The Federal Reserve’s Federal Open Market Committee (FOMC) voted this week to hold its benchmark interest rate steady at 3.5 percent to 3.75 percent, as policymakers weigh persistent inflation, geopolitical risks, and mixed economic signals.
Key Takeaways
- Fed Chair Jerome Powell emphasized that the current stance on monetary policy is “appropriate” as the economy continues to expand at a solid pace. (Powell press conference, March 18)
- Price pressures remain above target. The Fed’s preferred inflation gauge shows Personal Consumption Expenditures (PCE) rising 2.8 percent annually, with core inflation at 3.0 percent, reflecting ongoing impacts from tariffs and price increases for goods. (Powell press conference, March 18)
- Labor market conditions have stabilized but softened at the margins. Job growth remains subdued while unemployment has held at 4.4 percent in recent months. (Powell press conference, March 18)
Policy Outlook
- Fed officials reiterated that future rate decisions will remain “data dependent” and emphasized that monetary policy is not on a preset course. (Federal Reserve statement, March 18)
- Markets now expect a later timeline for any additional easing. Current pricing points to late 2026 as the earliest likely window for another cut, given persistent inflation and broader global uncertainty. (CNBC, March 17)
- Policymakers also signaled they will be cautious in reacting to short-term shocks.
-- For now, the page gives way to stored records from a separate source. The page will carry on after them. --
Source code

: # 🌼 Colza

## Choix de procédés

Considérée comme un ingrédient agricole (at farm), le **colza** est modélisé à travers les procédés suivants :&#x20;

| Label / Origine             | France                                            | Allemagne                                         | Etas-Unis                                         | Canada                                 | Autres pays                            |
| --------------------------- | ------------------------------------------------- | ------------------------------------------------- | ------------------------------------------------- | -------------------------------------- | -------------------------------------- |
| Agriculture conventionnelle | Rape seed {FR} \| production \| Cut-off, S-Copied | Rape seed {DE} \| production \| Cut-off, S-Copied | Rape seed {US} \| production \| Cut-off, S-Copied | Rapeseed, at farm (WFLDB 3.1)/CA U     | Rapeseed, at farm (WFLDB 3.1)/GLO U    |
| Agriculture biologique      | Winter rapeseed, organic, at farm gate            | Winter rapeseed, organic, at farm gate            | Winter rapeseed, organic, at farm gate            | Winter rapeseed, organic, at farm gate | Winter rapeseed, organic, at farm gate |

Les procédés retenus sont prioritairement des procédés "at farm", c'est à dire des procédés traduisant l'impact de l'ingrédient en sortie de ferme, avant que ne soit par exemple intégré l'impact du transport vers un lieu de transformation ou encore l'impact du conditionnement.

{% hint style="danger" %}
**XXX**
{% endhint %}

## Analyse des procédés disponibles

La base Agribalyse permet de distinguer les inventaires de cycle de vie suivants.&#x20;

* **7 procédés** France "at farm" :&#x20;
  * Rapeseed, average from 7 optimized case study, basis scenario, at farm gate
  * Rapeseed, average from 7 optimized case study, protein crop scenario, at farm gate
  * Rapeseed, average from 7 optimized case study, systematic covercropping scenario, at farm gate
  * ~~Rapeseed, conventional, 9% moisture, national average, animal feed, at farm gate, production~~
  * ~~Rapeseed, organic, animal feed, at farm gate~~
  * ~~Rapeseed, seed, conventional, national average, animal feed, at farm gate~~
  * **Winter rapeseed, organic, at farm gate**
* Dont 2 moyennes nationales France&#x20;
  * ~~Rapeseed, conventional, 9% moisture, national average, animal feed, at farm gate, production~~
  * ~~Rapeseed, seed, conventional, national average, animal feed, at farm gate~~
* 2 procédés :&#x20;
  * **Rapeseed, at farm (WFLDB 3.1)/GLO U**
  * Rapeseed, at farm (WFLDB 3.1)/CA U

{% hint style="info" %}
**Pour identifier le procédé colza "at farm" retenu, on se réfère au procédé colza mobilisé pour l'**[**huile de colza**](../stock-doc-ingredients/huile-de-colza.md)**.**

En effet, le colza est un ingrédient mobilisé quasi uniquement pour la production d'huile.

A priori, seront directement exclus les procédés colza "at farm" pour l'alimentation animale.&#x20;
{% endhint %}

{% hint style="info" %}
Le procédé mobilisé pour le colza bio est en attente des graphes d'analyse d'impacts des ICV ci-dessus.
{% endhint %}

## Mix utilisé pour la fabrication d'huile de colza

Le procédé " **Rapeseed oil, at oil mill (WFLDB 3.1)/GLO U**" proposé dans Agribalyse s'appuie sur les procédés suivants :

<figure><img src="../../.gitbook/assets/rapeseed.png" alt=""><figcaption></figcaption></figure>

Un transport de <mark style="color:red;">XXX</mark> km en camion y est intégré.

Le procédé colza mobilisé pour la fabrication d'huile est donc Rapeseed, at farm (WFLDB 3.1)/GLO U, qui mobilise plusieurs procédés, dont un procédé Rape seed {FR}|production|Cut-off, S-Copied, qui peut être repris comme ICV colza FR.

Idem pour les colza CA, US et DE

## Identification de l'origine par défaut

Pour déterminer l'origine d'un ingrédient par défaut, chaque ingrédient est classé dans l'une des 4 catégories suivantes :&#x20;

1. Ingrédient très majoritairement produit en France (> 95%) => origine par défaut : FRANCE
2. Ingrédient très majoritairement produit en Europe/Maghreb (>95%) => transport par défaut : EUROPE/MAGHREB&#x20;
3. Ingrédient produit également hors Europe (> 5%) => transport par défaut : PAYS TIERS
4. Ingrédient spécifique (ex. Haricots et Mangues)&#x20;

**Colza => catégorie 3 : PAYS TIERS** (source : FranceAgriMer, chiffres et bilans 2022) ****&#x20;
Recent energy price increases may lift headline inflation in the near term, but the Fed appears inclined to wait for clearer evidence before changing course. (Reuters, March 18)
- Political pressure continues to surround the central bank, including renewed calls from President Trump for lower rates. Even so, Fed leaders have maintained that economic conditions, not politics, will guide policy decisions. (CNBC, March 17 | Reuters, March 18)
- For commercial real estate, this environment continues to present challenges. Higher interest rates are weighing on valuations, constraining refinancing activity, and limiting transaction volume.
- Chair Powell also noted that housing sector activity remains weak. (Powell press conference, March 18)
Congressional Hearing on Fed Independence and Debt Pressures

- The House Financial Services Task Force on Monetary Policy, Treasury Market Resilience, and Economic Prosperity held a hearing this week titled, “Revisiting the Treasury-Fed Accord.” The discussion focused on the historical framework governing Fed independence, the risks of fiscal dominance, and whether updated coordination between the Treasury and the Fed is needed. (Press release, March 19)
- Task Force Chairman Frank Lucas (R-OK) emphasized the need to clarify institutional boundaries, stating Congress should encourage “a formal dialogue between the Fed and Treasury on the appropriate boundaries of their authority… while reinforcing monetary policy independence.” (Press release, March 19)
- Lawmakers and witnesses also warned that rising federal debt could pressure interest rates and inflation. As Thomas Hoenig, Distinguished Senior Fellow, The Mercatus Center at George Mason University, noted, continued deficits put “strain on the markets” and “upward pressure on interest rates.” (Press release, March 19)
RER will continue to track monetary policy developments and engage policymakers on the need for stable capital markets, access to credit, and policy solutions that support long-term economic growth and real estate investment.